• WORK REQUIRED: Which lines in the data below contain the word "machine"? Pull each of them out.

• MATERIAL FOR THIS EXERCISE:
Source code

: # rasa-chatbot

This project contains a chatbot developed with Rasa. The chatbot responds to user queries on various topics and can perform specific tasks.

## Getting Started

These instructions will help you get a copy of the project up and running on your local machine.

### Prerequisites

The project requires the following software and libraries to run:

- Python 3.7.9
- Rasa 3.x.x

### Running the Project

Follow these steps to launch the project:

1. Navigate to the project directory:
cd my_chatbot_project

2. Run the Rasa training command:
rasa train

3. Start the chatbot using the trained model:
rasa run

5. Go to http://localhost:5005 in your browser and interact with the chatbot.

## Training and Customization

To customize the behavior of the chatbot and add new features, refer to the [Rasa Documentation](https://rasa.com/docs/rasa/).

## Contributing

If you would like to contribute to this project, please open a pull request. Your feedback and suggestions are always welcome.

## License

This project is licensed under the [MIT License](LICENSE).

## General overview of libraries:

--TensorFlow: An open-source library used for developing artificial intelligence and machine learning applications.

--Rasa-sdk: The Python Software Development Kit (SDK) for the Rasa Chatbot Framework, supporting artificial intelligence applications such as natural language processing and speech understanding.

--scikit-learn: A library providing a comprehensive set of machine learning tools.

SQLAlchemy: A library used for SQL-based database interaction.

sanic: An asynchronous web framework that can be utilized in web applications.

• TASK RESULT:
These instructions will help you get a copy of the project up and running on your local machine.
--TensorFlow: An open-source library used for developing artificial intelligence and machine learning applications.
--scikit-learn: A library providing a comprehensive set of machine learning tools.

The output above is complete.